▶ _Data extracts_
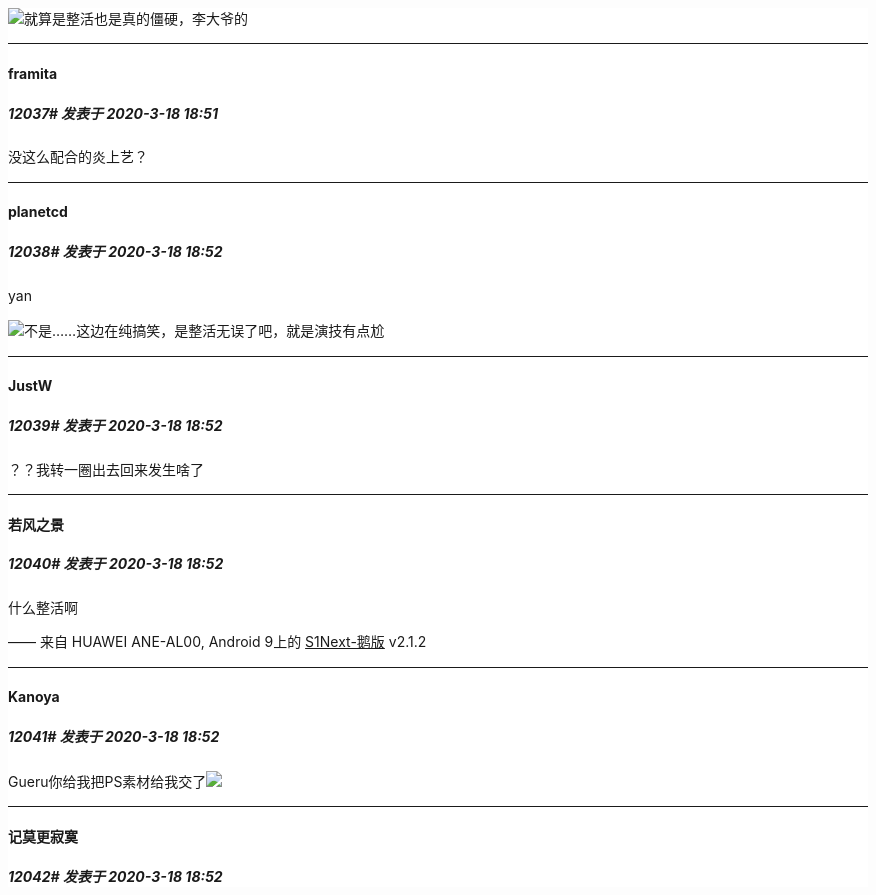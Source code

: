 
<img src="https://static.saraba1st.com/image/smiley/face2017/166.png" referrerpolicy="no-referrer">就算是整活也是真的僵硬，李大爷的


-----

####  framita  
##### 12037#       发表于 2020-3-18 18:51


没这么配合的炎上艺？


-----

####  planetcd  
##### 12038#       发表于 2020-3-18 18:52

yan


<img src="https://static.saraba1st.com/image/smiley/face2017/001.png" referrerpolicy="no-referrer">不是……这边在纯搞笑，是整活无误了吧，就是演技有点尬


-----

####  JustW  
##### 12039#       发表于 2020-3-18 18:52


？？我转一圈出去回来发生啥了


-----

####  若风之景  
##### 12040#       发表于 2020-3-18 18:52


什么整活啊

—— 来自 HUAWEI ANE-AL00, Android 9上的 [S1Next-鹅版](https://github.com/ykrank/S1-Next/releases) v2.1.2


-----

####  Kanoya  
##### 12041#       发表于 2020-3-18 18:52


Gueru你给我把PS素材给我交了<img src="https://static.saraba1st.com/image/smiley/face2017/086.png" referrerpolicy="no-referrer">


-----

####  记莫更寂寞  
##### 12042#       发表于 2020-3-18 18:52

▶ _Exercise brief_
When the word "referrer" shows up in a line of the entries, report that line.

▶ _Expected answer_
<img src="https://static.saraba1st.com/image/smiley/face2017/166.png" referrerpolicy="no-referrer">就算是整活也是真的僵硬，李大爷的
<img src="https://static.saraba1st.com/image/smiley/face2017/001.png" referrerpolicy="no-referrer">不是……这边在纯搞笑，是整活无误了吧，就是演技有点尬
Gueru你给我把PS素材给我交了<img src="https://static.saraba1st.com/image/smiley/face2017/086.png" referrerpolicy="no-referrer">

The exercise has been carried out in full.